In American History, Arts & Letters, Book Reviews, Conservatism, History, Humanities, Liberalism, Libertarianism, Politics on October 9, 2011 at 4:51 pm

Allen Mendenhall

Many American politicians call themselves “conservative” despite never having read Paul Elmer More, Irving Babbitt, Robert Taft, Donald Davidson, Frank Meyer, Richard Weaver, James Burnham, or Russell Kirk.  Television pundits recycle the term “neoconservative” without even a passing reference to Leo Strauss, Irving Kristol, or Norman Podhoretz.  A welcome respite from the ignorance of the talking heads, Patrick Allitt’s The Conservatives (Yale University Press, 2009) is an engaging and informative book, even if it is more of an introduction to American conservatism than a critical study.  I recently reviewed the book here at the journal 49th Parallel, but I have more to say about it.

American conservatism is rich and complex but too often simplified or ignored by academics who think they know what conservatism means.  I applaud Allitt for taking conservatism seriously and for marshaling a wealth of evidence to support his thesis.  Those who cannot identify what generally distinguishes a paleoconservative from a neoconservative, or who’re confused by the apparent hypocrisy of conservatives who call for big-government spending on military and surveillance while griping about big-government, need to read this book.  Allitt provides clarity and direction for the uninitiated.  He deserves not just our attention, but our admiration.

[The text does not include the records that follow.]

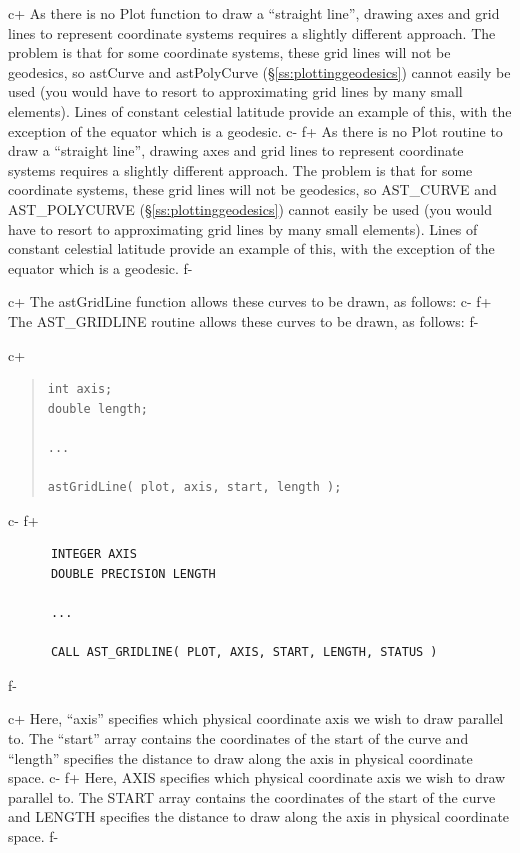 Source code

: \documentclass[twoside,11pt]{article}
\newcommand{\secref}[1]{\S\ref{#1}}
\newcommand{\secref}[1]{\ref{#1}}
\begin{document}
c+
As there is no Plot function to draw a ``straight line'', drawing axes
and grid lines to represent coordinate systems requires a slightly
different approach. The problem is that for some coordinate systems,
these grid lines will not be geodesics, so astCurve and astPolyCurve
(\secref{ss:plottinggeodesics}) cannot easily be used (you would have
to resort to approximating grid lines by many small elements). Lines
of constant celestial latitude provide an example of this, with the
exception of the equator which is a geodesic.
c-
f+
As there is no Plot routine to draw a ``straight line'', drawing axes
and grid lines to represent coordinate systems requires a slightly
different approach. The problem is that for some coordinate systems,
these grid lines will not be geodesics, so AST\_CURVE and
AST\_POLYCURVE (\secref{ss:plottinggeodesics}) cannot easily be used
(you would have to resort to approximating grid lines by many small
elements). Lines of constant celestial latitude provide an example of
this, with the exception of the equator which is a geodesic.
f-

c+
The astGridLine function allows these curves to be drawn, as follows:
c-
f+
The AST\_GRIDLINE routine allows these curves to be drawn, as follows:
f-

c+
\begin{quote}
\small
\begin{verbatim}
int axis;
double length;

...

astGridLine( plot, axis, start, length );
\end{verbatim}
\normalsize
\end{quote}
c-
f+
\small
\begin{verbatim}
      INTEGER AXIS
      DOUBLE PRECISION LENGTH

      ...

      CALL AST_GRIDLINE( PLOT, AXIS, START, LENGTH, STATUS )
\end{verbatim}
\normalsize
f-

c+
Here, ``axis'' specifies which physical coordinate axis we wish to
draw parallel to. The ``start'' array contains the coordinates of the
start of the curve and ``length'' specifies the distance to draw along
the axis in physical coordinate space.
c-
f+
Here, AXIS specifies which physical coordinate axis we wish to draw
parallel to. The START array contains the coordinates of the start of
the curve and LENGTH specifies the distance to draw along the axis in
physical coordinate space.
f-
\end{document}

Allitt attends to several figures in this book, including John Adams, Alexander Hamilton, William Cobbett, John Marshall, John Randolph of Roanoke, George Fitzhugh, Rufus Choate, Henry Clay, Daniel Webster, George Ticknor, Abraham Lincoln, Orestes Brownson, William Graham Sumner, Andrew Carnegie, Theodore Roosevelt, John Crow Ransom, Andrew Lytle, H. L. Mencken, Herbert Hoover, William Howard Taft, Albert Jay Nock, Ralph Adams Cram, George Santayana, Friedrich Hayek, Ludwig Von Mises, Murray Rothbard, Ayn Rand, Whittaker Chambers, William F. Buckley, Milton Friedman, Barry Goldwater, George Will, Ronald Reagan, Michael Novak, Robert Bork, Allan Bloom, M. E. Bradford, Thomas Fleming, Clyde Wilson, Francis Fukuyama, Samuel Huntington, Patrick Buchanan, Jerry Falwell, Roger Kimball, Thomas Sowell, Charles Murray, Dinesh D’Souza, and others.  One book cannot address every major figure that influenced American conservatism, and Allit’s failure to mention some names (Strom Thurmond, Gerald Ford, Dick Cheney, Newt Gingrich, Donald Rumsfeld, Wendell Berry, James Dobson, Pat Robertson, or any of the Bob Joneses) is understandable.  Paul Gottfried appears just once in the book, and passingly.  But a case could be made that Gottfried’s paleoconservatism is more European in origin and thus worthy of analysis.  And surely Eric Voegelin warrants more than a casual reference in a single paragraph.

For some, Allitt’s most objectionable suggestion will be that the Civil War was a conflict of two conservatisms: Calhoun’s versus Webster’s.  This interpretation illuminates and simultaneously complicates such recent debates as the one held between Thomas DiLorenzo and Harry V. Jaffa over the issue of Abraham Lincoln’s legacy.

Allitt also suggests that the Federalists represent an early manifestation of conservatism.  This classification would mean that Jefferson and his ilk were not conservatives, which would in turn imply that current Jeffersonians are not in keeping with a purely conservative tradition.  Allitt offers this helpful and accurate note about Jefferson: “He might not have been the Jacobin his Federalist foes alleged, but neither can he easily be thought of as a conservative.”  Many scholars and enthusiasts consider Jefferson to be a “classical liberal,” but the signification of that word relative to “libertarian” or “conservative” merely confounds definitional precision:  All three words have been used interchangeably and negligently in recent decades.  It may not matter if Jefferson is called “conservative” or “liberal,” especially if those terms cause people to short-circuit reflection or affix a contemporary label to a complicated man living in a complex, radically different era.

Allitt’s book is a fine contribution to and about conservative letters.  I recommend it to anyone who thinks he can explain conservatism.